Shit I found on eBay: 500 typo koozies.


Before eBay founder Pierre Omidyar became a self-made millionaire, he auctioned off broken laser pointers on the Internet. He bought it for a business presentation, but he ended up reusing it as a cat toy before his untimely bankruptcy. He then traded in his non-working laser pointer for $14.83, making it the site's first-ever sale.

It's been 20 years and not much has changed. eBay still sells many broken items, including repairable electronics, disposable lighters with no liquid, and “as-is” antiques looking for a new life. No matter how absurd, defective, or shattered the item is, there is a buyer for it.

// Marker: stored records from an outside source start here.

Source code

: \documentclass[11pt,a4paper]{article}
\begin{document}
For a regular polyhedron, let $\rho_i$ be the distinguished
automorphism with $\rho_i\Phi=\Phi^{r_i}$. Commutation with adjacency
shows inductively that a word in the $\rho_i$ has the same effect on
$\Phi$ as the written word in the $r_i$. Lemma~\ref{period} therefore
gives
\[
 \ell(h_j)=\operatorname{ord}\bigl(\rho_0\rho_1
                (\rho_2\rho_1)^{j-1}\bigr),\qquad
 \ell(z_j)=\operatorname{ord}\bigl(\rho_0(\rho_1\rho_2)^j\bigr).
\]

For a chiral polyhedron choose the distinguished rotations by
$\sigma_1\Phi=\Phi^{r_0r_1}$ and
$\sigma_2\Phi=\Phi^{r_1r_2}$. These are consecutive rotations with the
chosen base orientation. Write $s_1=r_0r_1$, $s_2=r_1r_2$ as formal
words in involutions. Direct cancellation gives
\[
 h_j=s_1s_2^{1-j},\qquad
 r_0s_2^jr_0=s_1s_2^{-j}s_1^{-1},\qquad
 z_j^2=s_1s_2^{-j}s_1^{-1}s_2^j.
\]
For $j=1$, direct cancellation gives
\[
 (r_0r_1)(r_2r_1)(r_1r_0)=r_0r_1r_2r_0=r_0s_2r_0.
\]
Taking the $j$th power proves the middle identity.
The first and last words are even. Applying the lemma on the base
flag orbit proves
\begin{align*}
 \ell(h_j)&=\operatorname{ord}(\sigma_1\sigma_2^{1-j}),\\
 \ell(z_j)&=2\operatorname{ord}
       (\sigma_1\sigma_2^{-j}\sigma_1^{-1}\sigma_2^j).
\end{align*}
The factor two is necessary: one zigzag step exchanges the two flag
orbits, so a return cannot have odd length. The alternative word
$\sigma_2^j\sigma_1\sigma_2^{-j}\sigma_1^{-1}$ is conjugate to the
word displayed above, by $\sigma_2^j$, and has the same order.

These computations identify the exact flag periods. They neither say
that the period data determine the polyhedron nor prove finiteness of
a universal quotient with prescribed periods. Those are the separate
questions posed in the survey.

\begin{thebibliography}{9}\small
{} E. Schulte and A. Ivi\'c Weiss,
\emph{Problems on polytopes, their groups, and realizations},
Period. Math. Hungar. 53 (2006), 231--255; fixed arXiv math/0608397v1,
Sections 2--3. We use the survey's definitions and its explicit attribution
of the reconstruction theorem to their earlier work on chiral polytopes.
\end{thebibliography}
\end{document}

So it wasn't that surprising that I stumbled. A seller wholesales bulk orders of beer koozies with printing errors, available in sets ranging from 100 to 5,000 each. Sure, some have misspellings, some have incorrect listing descriptions, some have crooked text, and almost all of them indicate connections to people or companies you've never heard of. . But at less than 15 cents each for a set of 500, it was a pretty good deal, especially considering that one cat koozie sells for nearly 100 times its price. (Excess is crap!).

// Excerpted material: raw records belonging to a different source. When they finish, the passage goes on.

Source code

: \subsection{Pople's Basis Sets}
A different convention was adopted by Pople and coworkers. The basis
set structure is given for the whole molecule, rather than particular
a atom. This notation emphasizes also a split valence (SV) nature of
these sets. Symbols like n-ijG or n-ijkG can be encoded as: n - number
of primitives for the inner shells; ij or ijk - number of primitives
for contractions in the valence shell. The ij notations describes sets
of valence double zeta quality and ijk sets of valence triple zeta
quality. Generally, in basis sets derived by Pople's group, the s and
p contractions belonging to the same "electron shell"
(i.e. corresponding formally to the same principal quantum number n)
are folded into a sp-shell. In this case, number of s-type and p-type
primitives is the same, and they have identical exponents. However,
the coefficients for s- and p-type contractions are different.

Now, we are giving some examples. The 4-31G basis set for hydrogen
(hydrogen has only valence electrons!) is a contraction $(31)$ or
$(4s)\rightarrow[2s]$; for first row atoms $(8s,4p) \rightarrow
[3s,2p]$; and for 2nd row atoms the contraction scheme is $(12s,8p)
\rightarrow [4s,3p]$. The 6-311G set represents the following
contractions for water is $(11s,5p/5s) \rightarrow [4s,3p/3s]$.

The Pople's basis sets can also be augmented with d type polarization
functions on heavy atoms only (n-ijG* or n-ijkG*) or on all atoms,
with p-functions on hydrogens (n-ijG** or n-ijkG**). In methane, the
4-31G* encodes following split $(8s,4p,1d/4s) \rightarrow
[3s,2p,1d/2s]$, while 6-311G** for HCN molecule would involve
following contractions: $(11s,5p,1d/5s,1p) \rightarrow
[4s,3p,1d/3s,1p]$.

Over the past 30 years, koozies (also known as “beer huggers,” “stubby holders,” “coolies,” or “candams”) have established themselves as a highly influential and inexpensive means of advertising. I've been doing it. . In fact, they're so effective that Heineken sponsored the Austin City Limits Music Festival in 2009. Local brewery Shiner has unofficially usurped the rights and handed out more than 10,000 custom-printed beer sleeves to concert-goers, essentially putting its name on the beer giant's cans. The logo was splattered. Koozies are so ubiquitous that they even find their way into national politics. Nearly every candidate in the 2016 U.S. presidential election is selling koozies as part of their campaign swag (see “Chillery Clinton”), offering voters the opportunity to buy one. We talk about their politics over an ice-cold beer.

But there seems to be something inherently pleasing about koozies that goes beyond personal branding, at least according to eBay. eBay sellers have reported selling as many as 500,000 typographical koozies in bulk packs to customers like us, who probably don't care what's written on the piece as long as it's played at a summer barbecue. Masu.

“The listings speak for themselves. They are what they are,” the Texas-based seller wrote, immediately responding to our request for information on how this typographical jackpot came about. was rejected. (They also sell 10,000 gallon military water bags, a selection of bank deposit bags, and, rather ironically, copies of the 1998 movie.) interrupt, which feels appropriate in a dark way. )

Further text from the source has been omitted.